NOTE: If the Ron Paul Revolution were actually about saving the GOP Ron Paul would have endorsed Mitt Romney for President in the 2012 Elections. The Ron Paul Revolution is not about saving the GOP, it’s about saving the country.
As I walk through airports, ride in taxis and meet people in large cities — people of color, working-class people, people with tattoos, people in overalls, people with piercings and even, at times, people in suits — I am amazed at the diversity of folks who come up and say how much they admire Ron Paul.
At rallies around the country, from the liberal bastion of Berkeley, Calif., where 8,000 students came to an event, to Jerry Falwell’s Liberty University, kids from all over the political spectrum came to listen to Ron Paul.
The naysayers will point out: “He didn’t even win a primary.” This is true, but when polled directly against President Obama, Ron Paul ran neck-and-neck with an interesting demographic. In the heat of the campaign, a Feb. 28 Rasmussen poll showed him leading Mr. Obama, winning the independent vote, taking a significant part of the Democratic vote and losing a significant part of the Republican vote. He truly attracted voters across the political divide from both parties and from independents.

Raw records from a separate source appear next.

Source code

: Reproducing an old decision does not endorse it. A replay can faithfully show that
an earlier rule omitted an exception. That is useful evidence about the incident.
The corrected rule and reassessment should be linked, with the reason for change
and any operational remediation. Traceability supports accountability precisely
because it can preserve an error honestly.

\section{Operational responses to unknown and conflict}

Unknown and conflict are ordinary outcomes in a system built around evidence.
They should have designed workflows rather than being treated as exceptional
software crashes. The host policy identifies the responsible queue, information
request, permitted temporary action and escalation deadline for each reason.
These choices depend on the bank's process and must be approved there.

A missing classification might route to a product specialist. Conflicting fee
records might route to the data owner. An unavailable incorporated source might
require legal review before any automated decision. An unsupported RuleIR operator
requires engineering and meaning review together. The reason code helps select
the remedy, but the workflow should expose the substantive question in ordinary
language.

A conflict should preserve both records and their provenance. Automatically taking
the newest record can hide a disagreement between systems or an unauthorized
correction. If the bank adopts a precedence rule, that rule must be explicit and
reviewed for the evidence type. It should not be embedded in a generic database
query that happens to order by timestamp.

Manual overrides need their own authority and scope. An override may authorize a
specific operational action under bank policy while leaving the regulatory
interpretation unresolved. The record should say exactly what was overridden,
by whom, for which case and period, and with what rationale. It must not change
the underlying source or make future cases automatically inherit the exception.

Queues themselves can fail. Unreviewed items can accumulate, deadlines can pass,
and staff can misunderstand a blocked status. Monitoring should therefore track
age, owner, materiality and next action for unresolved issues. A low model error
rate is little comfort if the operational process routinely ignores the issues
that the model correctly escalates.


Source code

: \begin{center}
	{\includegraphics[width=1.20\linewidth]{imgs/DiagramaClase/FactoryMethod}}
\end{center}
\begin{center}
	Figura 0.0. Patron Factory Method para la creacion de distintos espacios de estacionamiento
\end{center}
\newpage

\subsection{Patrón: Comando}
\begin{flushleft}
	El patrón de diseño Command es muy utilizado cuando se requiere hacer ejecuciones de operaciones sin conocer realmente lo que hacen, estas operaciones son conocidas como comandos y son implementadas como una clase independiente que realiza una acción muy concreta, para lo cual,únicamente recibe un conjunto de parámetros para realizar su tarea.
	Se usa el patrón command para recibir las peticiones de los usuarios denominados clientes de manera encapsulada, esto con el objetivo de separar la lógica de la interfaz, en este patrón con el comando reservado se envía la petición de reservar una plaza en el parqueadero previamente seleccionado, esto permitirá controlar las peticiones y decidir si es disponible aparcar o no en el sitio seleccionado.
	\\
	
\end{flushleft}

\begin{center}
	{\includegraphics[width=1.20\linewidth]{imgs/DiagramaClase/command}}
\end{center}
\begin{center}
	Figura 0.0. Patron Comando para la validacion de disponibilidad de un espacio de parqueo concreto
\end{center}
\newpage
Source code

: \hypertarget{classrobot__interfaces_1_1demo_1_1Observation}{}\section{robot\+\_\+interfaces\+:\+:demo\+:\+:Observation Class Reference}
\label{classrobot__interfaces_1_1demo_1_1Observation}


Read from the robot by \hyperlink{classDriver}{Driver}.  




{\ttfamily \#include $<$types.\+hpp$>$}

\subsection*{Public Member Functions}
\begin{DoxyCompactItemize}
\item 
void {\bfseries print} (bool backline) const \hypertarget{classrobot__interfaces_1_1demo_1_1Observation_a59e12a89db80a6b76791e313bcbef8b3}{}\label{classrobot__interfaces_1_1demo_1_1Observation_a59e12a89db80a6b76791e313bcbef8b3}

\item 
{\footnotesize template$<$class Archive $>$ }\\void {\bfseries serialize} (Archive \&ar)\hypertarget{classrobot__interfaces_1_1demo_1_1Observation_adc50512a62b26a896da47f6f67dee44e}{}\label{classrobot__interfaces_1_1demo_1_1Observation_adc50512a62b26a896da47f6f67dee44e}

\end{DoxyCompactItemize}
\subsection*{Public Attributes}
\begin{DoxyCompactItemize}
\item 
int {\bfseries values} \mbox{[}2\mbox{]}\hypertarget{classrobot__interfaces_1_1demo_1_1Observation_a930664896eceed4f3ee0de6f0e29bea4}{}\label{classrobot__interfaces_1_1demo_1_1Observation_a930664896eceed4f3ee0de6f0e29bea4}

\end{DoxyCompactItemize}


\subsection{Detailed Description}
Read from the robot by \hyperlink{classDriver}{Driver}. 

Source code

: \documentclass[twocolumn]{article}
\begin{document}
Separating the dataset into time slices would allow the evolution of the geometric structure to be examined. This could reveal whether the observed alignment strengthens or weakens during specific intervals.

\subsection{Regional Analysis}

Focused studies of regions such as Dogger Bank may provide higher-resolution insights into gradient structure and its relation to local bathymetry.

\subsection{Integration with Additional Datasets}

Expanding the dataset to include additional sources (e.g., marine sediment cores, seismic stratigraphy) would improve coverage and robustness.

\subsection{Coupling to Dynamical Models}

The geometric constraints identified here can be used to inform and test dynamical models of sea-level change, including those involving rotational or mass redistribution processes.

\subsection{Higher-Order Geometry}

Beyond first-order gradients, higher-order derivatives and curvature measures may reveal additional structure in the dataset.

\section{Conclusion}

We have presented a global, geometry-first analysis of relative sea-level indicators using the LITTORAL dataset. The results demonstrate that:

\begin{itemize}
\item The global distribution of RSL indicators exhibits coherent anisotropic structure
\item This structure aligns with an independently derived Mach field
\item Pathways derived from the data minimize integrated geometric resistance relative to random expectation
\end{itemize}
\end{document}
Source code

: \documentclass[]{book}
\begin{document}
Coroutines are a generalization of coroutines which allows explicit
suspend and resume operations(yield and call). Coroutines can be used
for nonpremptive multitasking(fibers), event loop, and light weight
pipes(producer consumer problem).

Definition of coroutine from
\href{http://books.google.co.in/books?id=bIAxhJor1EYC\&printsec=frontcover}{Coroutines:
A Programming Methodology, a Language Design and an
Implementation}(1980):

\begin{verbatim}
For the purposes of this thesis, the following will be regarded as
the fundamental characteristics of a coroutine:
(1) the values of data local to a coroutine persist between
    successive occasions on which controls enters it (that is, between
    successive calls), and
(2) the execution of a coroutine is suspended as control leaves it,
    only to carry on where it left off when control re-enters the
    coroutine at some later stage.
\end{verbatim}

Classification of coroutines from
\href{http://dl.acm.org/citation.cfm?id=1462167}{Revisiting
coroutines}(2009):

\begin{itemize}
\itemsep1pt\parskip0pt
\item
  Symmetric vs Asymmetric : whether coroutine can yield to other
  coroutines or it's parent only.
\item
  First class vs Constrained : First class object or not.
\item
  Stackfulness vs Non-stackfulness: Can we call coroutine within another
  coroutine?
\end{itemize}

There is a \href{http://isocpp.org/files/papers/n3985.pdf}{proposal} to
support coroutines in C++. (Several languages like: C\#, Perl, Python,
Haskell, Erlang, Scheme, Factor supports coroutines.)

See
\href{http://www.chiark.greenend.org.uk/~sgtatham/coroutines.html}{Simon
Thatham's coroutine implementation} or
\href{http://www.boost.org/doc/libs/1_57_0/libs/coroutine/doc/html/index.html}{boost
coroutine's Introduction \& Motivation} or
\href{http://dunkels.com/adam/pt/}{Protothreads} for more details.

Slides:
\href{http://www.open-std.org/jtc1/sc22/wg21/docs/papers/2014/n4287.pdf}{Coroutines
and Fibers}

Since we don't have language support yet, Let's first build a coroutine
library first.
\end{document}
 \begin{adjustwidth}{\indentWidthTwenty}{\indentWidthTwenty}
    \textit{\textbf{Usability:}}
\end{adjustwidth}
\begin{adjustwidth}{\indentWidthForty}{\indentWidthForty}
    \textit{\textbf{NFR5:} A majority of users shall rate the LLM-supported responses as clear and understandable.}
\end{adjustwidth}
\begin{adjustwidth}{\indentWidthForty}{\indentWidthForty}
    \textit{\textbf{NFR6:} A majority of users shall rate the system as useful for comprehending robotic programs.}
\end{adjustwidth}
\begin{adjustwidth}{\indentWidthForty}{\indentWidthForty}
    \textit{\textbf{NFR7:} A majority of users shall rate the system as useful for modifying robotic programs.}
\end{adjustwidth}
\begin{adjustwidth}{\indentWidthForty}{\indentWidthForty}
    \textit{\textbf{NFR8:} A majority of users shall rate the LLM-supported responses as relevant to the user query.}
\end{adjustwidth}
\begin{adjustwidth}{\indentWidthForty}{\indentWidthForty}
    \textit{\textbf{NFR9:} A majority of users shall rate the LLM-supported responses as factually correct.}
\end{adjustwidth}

His colleagues in Congress would ask with envy, “How do you raise so much money from the youth? From the Internet?” The truth was much more revealing. College students, welders, carpenters, maids, blacks, whites and Hispanics latched onto Ron Paul’s unique message of fiscal conservatism, personal privacy and liberty and a less bellicose foreign policy, one of taking care of things at home before sending our soldiers and our money abroad. It is and was the message that attracted the youth, the message that combined the fiscal conservatism and limited constitutional government of Republicans and a more restrained foreign policy sometimes exhibited by Democrats.